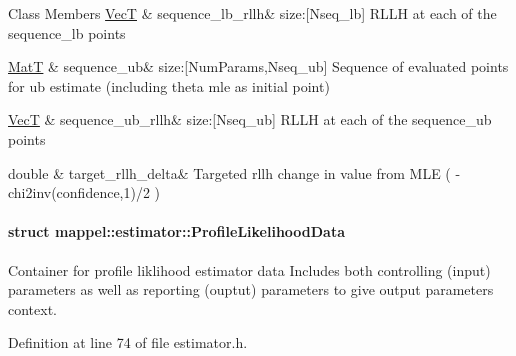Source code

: \begin{DoxyFields}{Class Members}
\hyperlink{namespacemappel_a2225ad69f358daa3f4f99282a35b9a3a}{VecT}\hypertarget{namespacemappel_1_1estimator_a494ce70c7c79260ba82816f28c67659b}{}\label{namespacemappel_1_1estimator_a494ce70c7c79260ba82816f28c67659b}
&
sequence\+\_\+lb\+\_\+rllh&
size\+:\mbox{[}Nseq\+\_\+lb\mbox{]} R\+L\+LH at each of the sequence\+\_\+lb points \\
\hline

\hyperlink{namespacemappel_a7091ab87c528041f7e2027195fad8915}{MatT}\hypertarget{namespacemappel_1_1estimator_a228d934c7ce4448d22d93dd3cf3843d5}{}\label{namespacemappel_1_1estimator_a228d934c7ce4448d22d93dd3cf3843d5}
&
sequence\+\_\+ub&
size\+:\mbox{[}Num\+Params,Nseq\+\_\+ub\mbox{]} Sequence of evaluated points for ub estimate (including theta mle as initial point) \\
\hline

\hyperlink{namespacemappel_a2225ad69f358daa3f4f99282a35b9a3a}{VecT}\hypertarget{namespacemappel_1_1estimator_ace894418986139f62b6d0c267db852b5}{}\label{namespacemappel_1_1estimator_ace894418986139f62b6d0c267db852b5}
&
sequence\+\_\+ub\+\_\+rllh&
size\+:\mbox{[}Nseq\+\_\+ub\mbox{]} R\+L\+LH at each of the sequence\+\_\+ub points \\
\hline

double\hypertarget{namespacemappel_1_1estimator_aaceb78a7bb02e7d5bf776d908f0051f9}{}\label{namespacemappel_1_1estimator_aaceb78a7bb02e7d5bf776d908f0051f9}
&
target\+\_\+rllh\+\_\+delta&
Targeted rllh change in value from M\+LE ( -\/chi2inv(confidence,1)/2 ) \\
\hline

\end{DoxyFields}
\label{structmappel_1_1estimator_1_1ProfileLikelihoodData}
\hypertarget{namespacemappel_1_1estimator_structmappel_1_1estimator_1_1ProfileLikelihoodData}{}
\paragraph{struct mappel\+:\+:estimator\+:\+:Profile\+Likelihood\+Data}
Container for profile liklihood estimator data Includes both controlling (input) parameters as well as reporting (ouptut) parameters to give output parameters context. 

Definition at line 74 of file estimator.\+h.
================================
[To do]
Before copying the data, remove the pictures. Then repeat the rest exactly.

[Output of the task]
Source code

: \begin{DoxyFields}{Class Members}
\hyperlink{namespacemappel_a2225ad69f358daa3f4f99282a35b9a3a}{VecT}\hypertarget{namespacemappel_1_1estimator_a494ce70c7c79260ba82816f28c67659b}{}\label{namespacemappel_1_1estimator_a494ce70c7c79260ba82816f28c67659b}
&
sequence\+\_\+lb\+\_\+rllh&
size\+:\mbox{[}Nseq\+\_\+lb\mbox{]} R\+L\+LH at each of the sequence\+\_\+lb points \\
\hline

\hyperlink{namespacemappel_a7091ab87c528041f7e2027195fad8915}{MatT}\hypertarget{namespacemappel_1_1estimator_a228d934c7ce4448d22d93dd3cf3843d5}{}\label{namespacemappel_1_1estimator_a228d934c7ce4448d22d93dd3cf3843d5}
&
sequence\+\_\+ub&
size\+:\mbox{[}Num\+Params,Nseq\+\_\+ub\mbox{]} Sequence of evaluated points for ub estimate (including theta mle as initial point) \\
\hline

\hyperlink{namespacemappel_a2225ad69f358daa3f4f99282a35b9a3a}{VecT}\hypertarget{namespacemappel_1_1estimator_ace894418986139f62b6d0c267db852b5}{}\label{namespacemappel_1_1estimator_ace894418986139f62b6d0c267db852b5}
&
sequence\+\_\+ub\+\_\+rllh&
size\+:\mbox{[}Nseq\+\_\+ub\mbox{]} R\+L\+LH at each of the sequence\+\_\+ub points \\
\hline

double\hypertarget{namespacemappel_1_1estimator_aaceb78a7bb02e7d5bf776d908f0051f9}{}\label{namespacemappel_1_1estimator_aaceb78a7bb02e7d5bf776d908f0051f9}
&
target\+\_\+rllh\+\_\+delta&
Targeted rllh change in value from M\+LE ( -\/chi2inv(confidence,1)/2 ) \\
\hline

\end{DoxyFields}
\label{structmappel_1_1estimator_1_1ProfileLikelihoodData}
\hypertarget{namespacemappel_1_1estimator_structmappel_1_1estimator_1_1ProfileLikelihoodData}{}
\paragraph{struct mappel\+:\+:estimator\+:\+:Profile\+Likelihood\+Data}
Container for profile liklihood estimator data Includes both controlling (input) parameters as well as reporting (ouptut) parameters to give output parameters context. 

Definition at line 74 of file estimator.\+h.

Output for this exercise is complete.